Please tally every line in the listing below where the word "title" appears, then give the number and nothing more.

[[ Extracted material open ]]

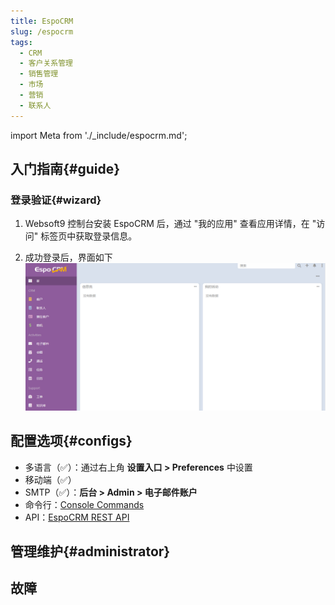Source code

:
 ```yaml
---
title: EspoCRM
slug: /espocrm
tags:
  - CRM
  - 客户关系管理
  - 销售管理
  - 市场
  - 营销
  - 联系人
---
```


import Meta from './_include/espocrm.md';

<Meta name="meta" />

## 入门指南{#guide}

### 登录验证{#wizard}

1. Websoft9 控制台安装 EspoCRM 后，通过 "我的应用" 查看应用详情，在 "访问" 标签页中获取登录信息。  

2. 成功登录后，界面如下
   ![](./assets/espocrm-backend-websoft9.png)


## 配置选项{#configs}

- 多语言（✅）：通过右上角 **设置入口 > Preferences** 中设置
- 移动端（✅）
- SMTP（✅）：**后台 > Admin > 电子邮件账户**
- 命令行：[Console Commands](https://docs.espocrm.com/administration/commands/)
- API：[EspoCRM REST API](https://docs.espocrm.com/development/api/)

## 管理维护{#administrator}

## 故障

[[ Extracted material closed ]]
[[ Extracted material open ]]

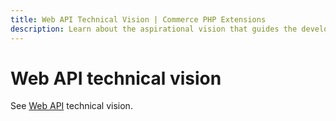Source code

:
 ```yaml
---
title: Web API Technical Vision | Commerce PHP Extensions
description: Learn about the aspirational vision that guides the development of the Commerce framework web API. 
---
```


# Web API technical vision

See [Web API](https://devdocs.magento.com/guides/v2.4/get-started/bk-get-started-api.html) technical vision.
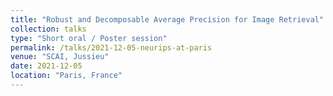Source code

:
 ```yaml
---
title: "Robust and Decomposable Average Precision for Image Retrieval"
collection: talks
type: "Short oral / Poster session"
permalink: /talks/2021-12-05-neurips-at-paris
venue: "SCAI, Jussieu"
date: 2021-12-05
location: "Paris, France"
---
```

[[ Extracted material closed ]]

§ Solution to this exercise
3